Sierra Leone Telegraph: 5 September 2019:
The government of Sierra Leone took a bold step today, abolishing the requirement for all visitors travelling to the country to obtain visa at their country of embarkment, before arriving in Freetown.
Although many were expecting the government to waive or abolish visa charges as in other popular tourist destinations in the region, such as The Gambia and Senegal, this is seen as a step in the right direction, which could lead to more people traveling to Sierra Leone for holidays.
The Sierra Leone government is losing an estimated $100 million in revenue every year, as a result of very low tourist numbers.
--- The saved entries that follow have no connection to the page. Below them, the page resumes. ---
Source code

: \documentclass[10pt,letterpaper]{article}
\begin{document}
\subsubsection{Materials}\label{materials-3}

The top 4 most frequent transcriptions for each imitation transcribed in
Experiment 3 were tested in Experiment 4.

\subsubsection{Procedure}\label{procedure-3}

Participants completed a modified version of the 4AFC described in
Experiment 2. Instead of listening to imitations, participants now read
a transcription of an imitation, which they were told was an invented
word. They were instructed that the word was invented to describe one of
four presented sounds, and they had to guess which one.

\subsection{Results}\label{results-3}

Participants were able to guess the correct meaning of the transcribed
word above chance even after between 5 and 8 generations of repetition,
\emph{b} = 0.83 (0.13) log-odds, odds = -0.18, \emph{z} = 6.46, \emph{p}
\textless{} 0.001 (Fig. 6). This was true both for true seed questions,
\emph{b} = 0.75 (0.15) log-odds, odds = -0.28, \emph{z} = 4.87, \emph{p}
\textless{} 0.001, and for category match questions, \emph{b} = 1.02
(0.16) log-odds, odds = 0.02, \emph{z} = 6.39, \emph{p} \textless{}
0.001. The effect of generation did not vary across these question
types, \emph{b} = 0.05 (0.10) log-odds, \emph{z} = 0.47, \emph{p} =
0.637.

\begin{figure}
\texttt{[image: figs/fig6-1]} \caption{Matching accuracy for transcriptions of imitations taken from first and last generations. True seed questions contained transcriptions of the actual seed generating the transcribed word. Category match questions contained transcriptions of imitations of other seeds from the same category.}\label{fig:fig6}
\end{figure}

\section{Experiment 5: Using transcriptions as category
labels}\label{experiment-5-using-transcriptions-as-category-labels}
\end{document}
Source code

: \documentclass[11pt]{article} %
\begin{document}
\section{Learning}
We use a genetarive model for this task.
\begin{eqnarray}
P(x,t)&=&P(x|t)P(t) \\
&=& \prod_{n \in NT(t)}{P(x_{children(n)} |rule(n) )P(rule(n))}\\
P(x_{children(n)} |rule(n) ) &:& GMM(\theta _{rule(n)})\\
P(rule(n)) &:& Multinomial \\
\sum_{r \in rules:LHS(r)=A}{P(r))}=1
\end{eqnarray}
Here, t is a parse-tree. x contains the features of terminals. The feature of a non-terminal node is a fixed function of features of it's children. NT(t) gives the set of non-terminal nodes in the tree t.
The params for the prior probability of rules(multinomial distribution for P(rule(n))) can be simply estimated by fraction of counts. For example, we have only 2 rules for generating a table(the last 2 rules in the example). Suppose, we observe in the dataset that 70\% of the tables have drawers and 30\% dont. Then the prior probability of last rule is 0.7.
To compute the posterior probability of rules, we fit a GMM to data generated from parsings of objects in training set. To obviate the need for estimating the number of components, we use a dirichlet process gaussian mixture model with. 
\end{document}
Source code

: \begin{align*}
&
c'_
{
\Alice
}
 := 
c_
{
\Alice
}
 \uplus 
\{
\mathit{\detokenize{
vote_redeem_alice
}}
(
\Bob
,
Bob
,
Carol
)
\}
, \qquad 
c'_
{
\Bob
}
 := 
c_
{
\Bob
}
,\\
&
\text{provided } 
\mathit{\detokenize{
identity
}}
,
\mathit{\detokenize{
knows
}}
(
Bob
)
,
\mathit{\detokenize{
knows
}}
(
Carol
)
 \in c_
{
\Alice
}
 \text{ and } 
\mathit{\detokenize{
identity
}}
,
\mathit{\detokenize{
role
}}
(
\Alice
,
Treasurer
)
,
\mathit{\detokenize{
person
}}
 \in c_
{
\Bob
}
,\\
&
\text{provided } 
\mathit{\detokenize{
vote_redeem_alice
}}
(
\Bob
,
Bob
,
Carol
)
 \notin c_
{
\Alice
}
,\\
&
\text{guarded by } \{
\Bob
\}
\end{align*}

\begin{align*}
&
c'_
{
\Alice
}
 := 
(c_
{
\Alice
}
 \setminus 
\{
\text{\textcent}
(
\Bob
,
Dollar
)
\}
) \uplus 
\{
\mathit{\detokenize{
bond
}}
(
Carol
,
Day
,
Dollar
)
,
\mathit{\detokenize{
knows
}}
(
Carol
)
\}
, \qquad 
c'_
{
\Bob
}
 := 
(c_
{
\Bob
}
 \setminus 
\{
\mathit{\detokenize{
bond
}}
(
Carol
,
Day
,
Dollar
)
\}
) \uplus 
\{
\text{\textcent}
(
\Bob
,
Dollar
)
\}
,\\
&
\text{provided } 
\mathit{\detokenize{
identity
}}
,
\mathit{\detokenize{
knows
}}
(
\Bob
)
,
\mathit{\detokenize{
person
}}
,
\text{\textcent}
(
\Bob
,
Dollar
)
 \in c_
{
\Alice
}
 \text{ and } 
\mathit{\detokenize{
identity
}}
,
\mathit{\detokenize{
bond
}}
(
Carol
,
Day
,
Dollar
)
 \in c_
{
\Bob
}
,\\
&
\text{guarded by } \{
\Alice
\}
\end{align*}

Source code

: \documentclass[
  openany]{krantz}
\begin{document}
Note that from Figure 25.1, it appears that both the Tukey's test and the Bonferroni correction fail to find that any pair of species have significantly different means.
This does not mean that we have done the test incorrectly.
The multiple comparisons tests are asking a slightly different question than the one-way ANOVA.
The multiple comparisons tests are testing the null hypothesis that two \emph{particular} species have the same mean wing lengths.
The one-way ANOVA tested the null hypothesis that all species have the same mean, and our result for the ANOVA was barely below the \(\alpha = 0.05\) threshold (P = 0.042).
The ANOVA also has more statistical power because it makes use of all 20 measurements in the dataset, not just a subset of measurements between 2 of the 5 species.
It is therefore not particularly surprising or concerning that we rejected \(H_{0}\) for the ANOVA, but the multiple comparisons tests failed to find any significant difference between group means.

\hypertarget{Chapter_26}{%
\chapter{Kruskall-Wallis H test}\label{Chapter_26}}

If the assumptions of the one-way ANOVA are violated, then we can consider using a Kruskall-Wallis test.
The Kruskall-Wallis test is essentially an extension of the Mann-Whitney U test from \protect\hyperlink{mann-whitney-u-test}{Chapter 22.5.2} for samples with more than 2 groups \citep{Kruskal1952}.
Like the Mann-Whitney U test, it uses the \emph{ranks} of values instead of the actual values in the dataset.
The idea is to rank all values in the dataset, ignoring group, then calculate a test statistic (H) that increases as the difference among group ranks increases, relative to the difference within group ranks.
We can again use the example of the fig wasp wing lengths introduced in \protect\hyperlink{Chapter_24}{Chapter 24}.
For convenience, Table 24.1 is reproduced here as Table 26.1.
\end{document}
This is due in part to the very high cost of flying to the country, as well as the exorbitant cost of hotel accommodation in most of the tourist resorts such as Aberdeen/Lumley Beach, and Tokeh Beach.
Although there are several other four star hotels in other parts of the city, such as the Country Lodge and Brookfields Hotel, these are not cheap either.
But hoteliers have very little choice in recovering their costs and make a small profit, than charging high accommodation rates, because of the very low visitor numbers in the country.
Low visitor numbers have also contributed to the decision of major airlines to stop flying to Sierra Leone.
The Gambia – a small country of about 2 million people compared to Sierra Leone’s 7.5 million, can boast of dozens of airlines flying to the country every day, carrying thousands of tourists and visitors.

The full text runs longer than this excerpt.